:: GIVEN ENTRIES

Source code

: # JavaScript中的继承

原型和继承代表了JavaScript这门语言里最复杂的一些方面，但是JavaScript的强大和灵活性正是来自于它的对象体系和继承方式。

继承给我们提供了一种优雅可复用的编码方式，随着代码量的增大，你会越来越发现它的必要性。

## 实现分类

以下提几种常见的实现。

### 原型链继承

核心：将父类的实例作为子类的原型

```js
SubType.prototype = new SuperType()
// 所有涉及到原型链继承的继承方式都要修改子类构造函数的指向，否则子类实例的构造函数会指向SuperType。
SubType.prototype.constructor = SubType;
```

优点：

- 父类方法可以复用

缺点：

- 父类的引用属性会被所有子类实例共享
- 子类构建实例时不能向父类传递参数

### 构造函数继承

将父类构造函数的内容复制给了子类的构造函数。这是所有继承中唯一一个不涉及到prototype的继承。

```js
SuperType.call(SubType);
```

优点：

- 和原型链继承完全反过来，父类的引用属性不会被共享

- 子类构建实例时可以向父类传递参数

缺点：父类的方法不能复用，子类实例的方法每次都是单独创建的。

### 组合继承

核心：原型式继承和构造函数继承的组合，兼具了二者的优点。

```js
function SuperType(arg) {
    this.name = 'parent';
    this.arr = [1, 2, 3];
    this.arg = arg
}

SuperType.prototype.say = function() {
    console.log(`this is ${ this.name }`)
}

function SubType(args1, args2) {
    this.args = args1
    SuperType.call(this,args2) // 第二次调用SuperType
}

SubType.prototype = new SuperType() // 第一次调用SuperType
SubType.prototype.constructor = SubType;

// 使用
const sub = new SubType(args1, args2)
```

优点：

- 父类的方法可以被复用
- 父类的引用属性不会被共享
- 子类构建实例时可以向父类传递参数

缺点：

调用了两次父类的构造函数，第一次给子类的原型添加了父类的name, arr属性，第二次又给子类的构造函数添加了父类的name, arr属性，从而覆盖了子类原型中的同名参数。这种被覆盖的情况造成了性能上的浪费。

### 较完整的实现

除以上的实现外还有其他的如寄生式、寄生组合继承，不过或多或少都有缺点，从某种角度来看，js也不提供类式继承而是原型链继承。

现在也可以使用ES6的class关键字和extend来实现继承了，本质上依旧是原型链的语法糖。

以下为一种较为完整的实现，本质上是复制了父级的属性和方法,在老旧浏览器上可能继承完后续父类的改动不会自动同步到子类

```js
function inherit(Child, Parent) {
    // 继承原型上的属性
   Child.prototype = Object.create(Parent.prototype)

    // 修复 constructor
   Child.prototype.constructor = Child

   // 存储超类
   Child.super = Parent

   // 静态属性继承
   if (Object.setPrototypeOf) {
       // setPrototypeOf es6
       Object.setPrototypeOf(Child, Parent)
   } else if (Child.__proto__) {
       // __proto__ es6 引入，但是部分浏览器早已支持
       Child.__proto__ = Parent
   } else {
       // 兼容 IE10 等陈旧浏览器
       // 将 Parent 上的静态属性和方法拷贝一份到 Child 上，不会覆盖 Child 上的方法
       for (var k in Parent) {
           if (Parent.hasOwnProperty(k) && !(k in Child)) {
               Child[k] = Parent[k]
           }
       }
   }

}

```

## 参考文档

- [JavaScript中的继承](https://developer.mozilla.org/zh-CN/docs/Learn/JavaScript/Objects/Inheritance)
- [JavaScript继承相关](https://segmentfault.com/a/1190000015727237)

::::

TASK REQUIREMENTS - Type out all of the records again, exactly.

RESPONSE -
Source code

: # JavaScript中的继承

原型和继承代表了JavaScript这门语言里最复杂的一些方面，但是JavaScript的强大和灵活性正是来自于它的对象体系和继承方式。

继承给我们提供了一种优雅可复用的编码方式，随着代码量的增大，你会越来越发现它的必要性。

## 实现分类

以下提几种常见的实现。

### 原型链继承

核心：将父类的实例作为子类的原型

```js
SubType.prototype = new SuperType()
// 所有涉及到原型链继承的继承方式都要修改子类构造函数的指向，否则子类实例的构造函数会指向SuperType。
SubType.prototype.constructor = SubType;
```

优点：

- 父类方法可以复用

缺点：

- 父类的引用属性会被所有子类实例共享
- 子类构建实例时不能向父类传递参数

### 构造函数继承

将父类构造函数的内容复制给了子类的构造函数。这是所有继承中唯一一个不涉及到prototype的继承。

```js
SuperType.call(SubType);
```

优点：

- 和原型链继承完全反过来，父类的引用属性不会被共享

- 子类构建实例时可以向父类传递参数

缺点：父类的方法不能复用，子类实例的方法每次都是单独创建的。

### 组合继承

核心：原型式继承和构造函数继承的组合，兼具了二者的优点。

```js
function SuperType(arg) {
    this.name = 'parent';
    this.arr = [1, 2, 3];
    this.arg = arg
}

SuperType.prototype.say = function() {
    console.log(`this is ${ this.name }`)
}

function SubType(args1, args2) {
    this.args = args1
    SuperType.call(this,args2) // 第二次调用SuperType
}

SubType.prototype = new SuperType() // 第一次调用SuperType
SubType.prototype.constructor = SubType;

// 使用
const sub = new SubType(args1, args2)
```

优点：

- 父类的方法可以被复用
- 父类的引用属性不会被共享
- 子类构建实例时可以向父类传递参数

缺点：

调用了两次父类的构造函数，第一次给子类的原型添加了父类的name, arr属性，第二次又给子类的构造函数添加了父类的name, arr属性，从而覆盖了子类原型中的同名参数。这种被覆盖的情况造成了性能上的浪费。

### 较完整的实现

除以上的实现外还有其他的如寄生式、寄生组合继承，不过或多或少都有缺点，从某种角度来看，js也不提供类式继承而是原型链继承。

现在也可以使用ES6的class关键字和extend来实现继承了，本质上依旧是原型链的语法糖。

以下为一种较为完整的实现，本质上是复制了父级的属性和方法,在老旧浏览器上可能继承完后续父类的改动不会自动同步到子类

```js
function inherit(Child, Parent) {
    // 继承原型上的属性
   Child.prototype = Object.create(Parent.prototype)

    // 修复 constructor
   Child.prototype.constructor = Child

   // 存储超类
   Child.super = Parent

   // 静态属性继承
   if (Object.setPrototypeOf) {
       // setPrototypeOf es6
       Object.setPrototypeOf(Child, Parent)
   } else if (Child.__proto__) {
       // __proto__ es6 引入，但是部分浏览器早已支持
       Child.__proto__ = Parent
   } else {
       // 兼容 IE10 等陈旧浏览器
       // 将 Parent 上的静态属性和方法拷贝一份到 Child 上，不会覆盖 Child 上的方法
       for (var k in Parent) {
           if (Parent.hasOwnProperty(k) && !(k in Child)) {
               Child[k] = Parent[k]
           }
       }
   }

}

```

## 参考文档

- [JavaScript中的继承](https://developer.mozilla.org/zh-CN/docs/Learn/JavaScript/Objects/Inheritance)
- [JavaScript继承相关](https://segmentfault.com/a/1190000015727237)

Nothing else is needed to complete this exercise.